In the hands of the “Old Contemptibles” – Britain’s tiny force of regulars in 1914 – they held off massed waves of Germans during the original blitz through Belgium. They fought at The Somme, Passchendaele, Second Marne, Dunkirk, Narvik, El Alamein, the Bramaputra and Cassino, Sword and Gold and Juno beaches, all the way across France and Belgium and Holland and Korea and the Suez.
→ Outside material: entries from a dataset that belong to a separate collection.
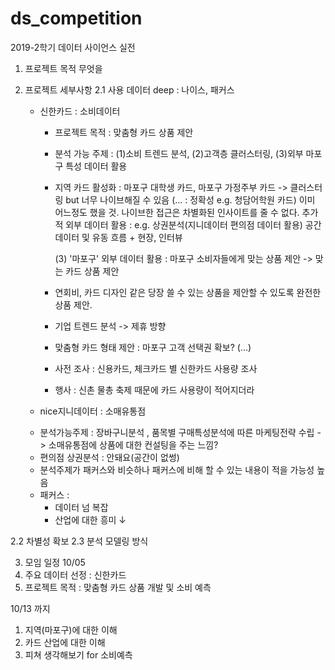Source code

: # ds_competition
2019-2학기 데이터 사이언스 실전


1. 프로젝트 목적
무엇을 
   
2. 프로젝트 세부사항
2.1 사용 데이터
deep : 나이스, 패커스
    - 신한카드 : 소비데이터
      * 프로젝트 목적 : 맞춤형 카드 상품 제안
      * 분석 가능 주제 : (1)소비 트렌드 분석, (2)고객층 클러스터링, (3)외부 마포구 특성 데이터 활용
      * 지역 카드 활성화 : 마포구 대학생 카드, 마포구 가정주부 카드
        -> 클러스터링 but 너무 나이브해질 수 있음 (... : 정확성 e.g. 청담어학원 카드)
           이미 어느정도 했을 것. 나이브한 접근은 차별화된 인사이트를 줄 수 없다.
           추가적 외부 데이터 활용 : e.g. 상권분석(지니데이터 편의점 데이터 활용) 공간데이터 및 유동 흐름 + 현장, 인터뷰
      
        (3) '마포구' 외부 데이터 활용 : 마포구 소비자들에게 맞는 상품 제안 -> 맞는 카드 상품 제안
      * 연회비, 카드 디자인 같은 당장 쓸 수 있는 상품을 제안할 수 있도록 완전한 상품 제안.
      * 기업 트렌드 분석 -> 제휴 방향
      * 맞춤형 카드 형태 제안 : 마포구 고객 선택권 확보? (...)
      * 사전 조사 : 신용카드, 체크카드 별 신한카드 사용량 조사
      * 행사 : 신촌 물총 축제 때문에 카드 사용량이 적어지더라
      
      
     - nice지니데이터 : 소매유통점     
      * 분석가능주제 : 장바구니분석 , 품목별 구매특성분석에 따른 마케팅전략 수립 -> 소매유통점에 상품에 대한 컨설팅을 주는 느낌?
      * 편의점 상권분석 : 안돼요(공간이 없썽)
      * 분석주제가 패커스와 비슷하나 패커스에 비해 할 수 있는 내용이 적을 가능성 높음
     
    - 패커스 : 
      * 데이터 넘 복잡
      * 산업에 대한 흥미 ↓
   
   
2.2 차별성 확보
2.3 분석 모델링 방식

3. 모임 일정
10/05
1. 주요 데이터 선정 : 신한카드
2. 프로젝트 목적 : 맞춤형 카드 상품 개발 및 소비 예측 

10/13 까지
1. 지역(마포구)에 대한 이해
2. 카드 산업에 대한 이해
3. 피쳐 생각해보기 for 소비예측
    
    
    
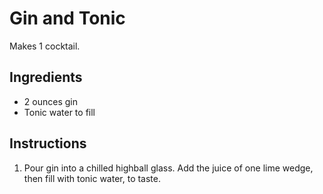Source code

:# Gin and Tonic

Makes 1 cocktail.

## Ingredients

- 2 ounces gin
- Tonic water to fill

## Instructions

1. Pour gin into a chilled highball glass. Add the juice of one lime wedge, then fill with tonic water, to taste.
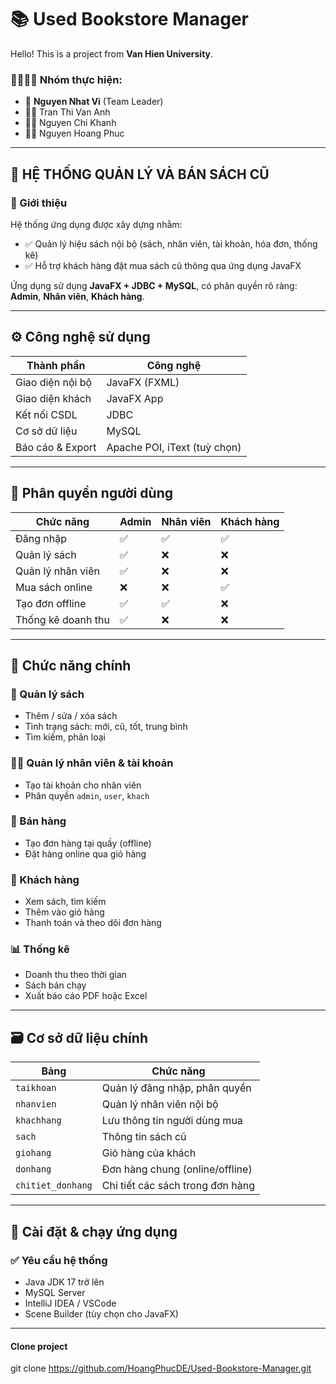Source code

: # 📚 Used Bookstore Manager

Hello! This is a project from **Van Hien University**.

### 👨‍👩‍👧‍👦 Nhóm thực hiện:
- 👑 **Nguyen Nhat Vi** (Team Leader)
- 👩‍💻 Tran Thi Van Anh
- 👨‍💻 Nguyen Chi Khanh
- 👨‍💻 Nguyen Hoang Phuc

---

## 📘 HỆ THỐNG QUẢN LÝ VÀ BÁN SÁCH CŨ

### 🎯 Giới thiệu

Hệ thống ứng dụng được xây dựng nhằm:
- ✅ Quản lý hiệu sách nội bộ (sách, nhân viên, tài khoản, hóa đơn, thống kê)
- ✅ Hỗ trợ khách hàng đặt mua sách cũ thông qua ứng dụng JavaFX

Ứng dụng sử dụng **JavaFX + JDBC + MySQL**, có phân quyền rõ ràng: **Admin**, **Nhân viên**, **Khách hàng**.

---

## ⚙️ Công nghệ sử dụng

| Thành phần         | Công nghệ                    |
|--------------------|------------------------------|
| Giao diện nội bộ   | JavaFX (FXML)                |
| Giao diện khách    | JavaFX App                   |
| Kết nối CSDL       | JDBC                         |
| Cơ sở dữ liệu      | MySQL                        |
| Báo cáo & Export   | Apache POI, iText (tuỳ chọn) |

---

## 👥 Phân quyền người dùng

| Chức năng              | Admin | Nhân viên | Khách hàng |
|------------------------|-------|-----------|------------|
| Đăng nhập              | ✅    | ✅        | ✅         |
| Quản lý sách           | ✅    | ❌        | ❌         |
| Quản lý nhân viên      | ✅    | ❌        | ❌         |
| Mua sách online        | ❌    | ❌        | ✅         |
| Tạo đơn offline        | ✅    | ✅        | ❌         |
| Thống kê doanh thu     | ✅    | ❌        | ❌         |

---

## 🧩 Chức năng chính

### 📗 Quản lý sách
- Thêm / sửa / xóa sách
- Tình trạng sách: mới, cũ, tốt, trung bình
- Tìm kiếm, phân loại

### 👨‍💼 Quản lý nhân viên & tài khoản
- Tạo tài khoản cho nhân viên
- Phân quyền `admin`, `user`, `khach`

### 🛒 Bán hàng
- Tạo đơn hàng tại quầy (offline)
- Đặt hàng online qua giỏ hàng

### 👤 Khách hàng
- Xem sách, tìm kiếm
- Thêm vào giỏ hàng
- Thanh toán và theo dõi đơn hàng

### 📊 Thống kê
- Doanh thu theo thời gian
- Sách bán chạy
- Xuất báo cáo PDF hoặc Excel

---

## 🗃️ Cơ sở dữ liệu chính

| Bảng              | Chức năng                        |
|-------------------|----------------------------------|
| `taikhoan`        | Quản lý đăng nhập, phân quyền    |
| `nhanvien`        | Quản lý nhân viên nội bộ         |
| `khachhang`       | Lưu thông tin người dùng mua     |
| `sach`            | Thông tin sách cũ                |
| `giohang`         | Giỏ hàng của khách               |
| `donhang`         | Đơn hàng chung (online/offline)  |
| `chitiet_donhang` | Chi tiết các sách trong đơn hàng |

---

## 🚀 Cài đặt & chạy ứng dụng

### ✅ Yêu cầu hệ thống
- Java JDK 17 trở lên
- MySQL Server
- IntelliJ IDEA / VSCode
- Scene Builder (tùy chọn cho JavaFX)

---

#### Clone project
git clone https://github.com/HoangPhucDE/Used-Bookstore-Manager.git
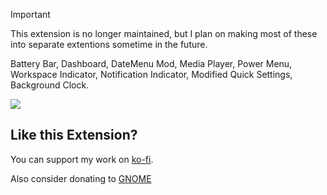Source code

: > [!IMPORTANT]  
> This extension is no longer maintained, but I plan on making most of these into separate extentions sometime in the future.

Battery Bar, Dashboard, DateMenu Mod, Media Player, Power Menu, Workspace Indicator, Notification Indicator, Modified Quick Settings, Background Clock.

<img src="https://github.com/Aylur/gnome-extensions/blob/main/data/screenshot.png">

## Like this Extension?

You can support my work on [ko-fi](https://ko-fi.com/aylur).

Also consider donating to [GNOME](https://www.gnome.org/support-gnome/donate/)
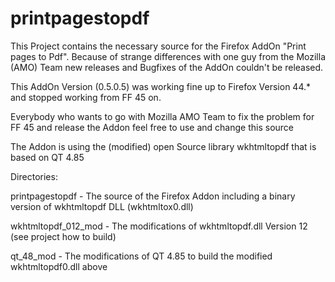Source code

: # printpagestopdf

This Project contains the necessary source for the Firefox AddOn "Print pages to Pdf". Because of strange differences with one
guy from the Mozilla (AMO) Team new releases and Bugfixes of the AddOn couldn't be released.

This AddOn Version (0.5.0.5) was working fine up to Firefox Version 44.* and stopped working from FF 45 on. 

Everybody who wants to go with Mozilla AMO Team to fix the problem for FF 45 and release the Addon feel free to use and change this source

The Addon is using the (modified) open Source library wkhtmltopdf that is based on QT 4.85

Directories:

printpagestopdf - The source of the Firefox Addon including a binary version of wkhtmltopdf DLL (wkhtmltox0.dll)

wkhtmltopdf_012_mod - The modifications of wkhtmltopdf.dll Version 12 (see project how to build)

qt_48_mod - The modifications of QT 4.85 to build the modified wkhtmltopdf0.dll above
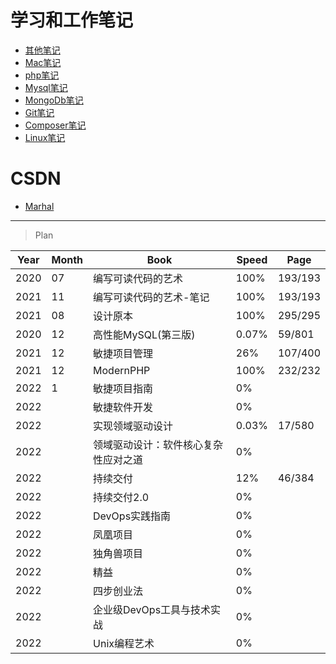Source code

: # 学习和工作笔记

* [其他笔记](otherNote.md "其他笔记")
* [Mac笔记](macNote.md "MAC笔记")
* [php笔记](PHP/note.md "php笔记")
* [Mysql笔记](Mysql/note.md "Mysql笔记")
* [MongoDb笔记](MongoDb/note.md "MongoDb笔记")
* [Git笔记](Git/note.md "Git笔记")
* [Composer笔记](Composer/note.md "Composer笔记")
* [Linux笔记](Linux/note.md "Linux笔记")

# CSDN

- [Marhal](https://blog.csdn.net/qq_38157006)


---

> Plan

|Year|Month|Book|Speed|Page|
|---|---|---|---|---|
|2020|07|编写可读代码的艺术|100%| 193/193 |
|2021|11|编写可读代码的艺术-笔记|100%| 193/193 |
|2021|08|设计原本|100%| 295/295 |
|2020|12|高性能MySQL(第三版)|0.07%| 59/801 |
|2021|12|敏捷项目管理|26%|107/400|
|2021|12|ModernPHP|100%|232/232|
|2022|1|敏捷项目指南|0%|
|2022| |敏捷软件开发|0%|
|2022| |实现领域驱动设计|0.03%|17/580|
|2022| |领域驱动设计：软件核心复杂性应对之道|0%| |
|2022| |持续交付|12%| 46/384 |
|2022| |持续交付2.0|0%| |
|2022| |DevOps实践指南|0%| |
|2022| |凤凰项目|0%| |
|2022| |独角兽项目|0%| |
|2022| |精益|0%| |
|2022| |四步创业法|0%| |
|2022| |企业级DevOps工具与技术实战|0%| |
|2022| |Unix编程艺术|0%| |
A refinement of an 1888 design that had been tried and found wanting during the Boer War, Irish and Indian and South African reservists carried them well into the seventies and early eighties. After the AK47, they were the most common weapon in the hands of the mujahedin in Afghanistan early in their jihad against the Soviets. It’s still seen in the hands of reservists and policemen throughout south asia.
The SMLE reminded me of Winston Churchill; pug-nosed, but a smooth operator. I fired one at a range in 1988 (and a few more times thereafter). It was the rifle equivalent of an aged single-malt on a mahogany table; old-school in that way that all the great antiques are. The short-throw bolt action, worn down after goodness-knows how many people cranked it over the years (its receiver was stamped sometime in the late twenties, as I recall) was the fastest, smoothest turnbolt I personally have ever fired.

(Note: No, this is not the one I shot. I just pulled it off the net).
There were 14 million of them made (possibly including the “modernized” versions, the Mark IV and Mark V, from the forties and fifties). Back in ’88, they were running for under $100. Yet another deep lifelong regret.





June 13th, 2008 at 5:40 pm
Good men know good rifles.
The Smelly No. 1 Mk III has an action like butter.
I wish I hadn’t sold my No. 4 Mk I. Smooth action also.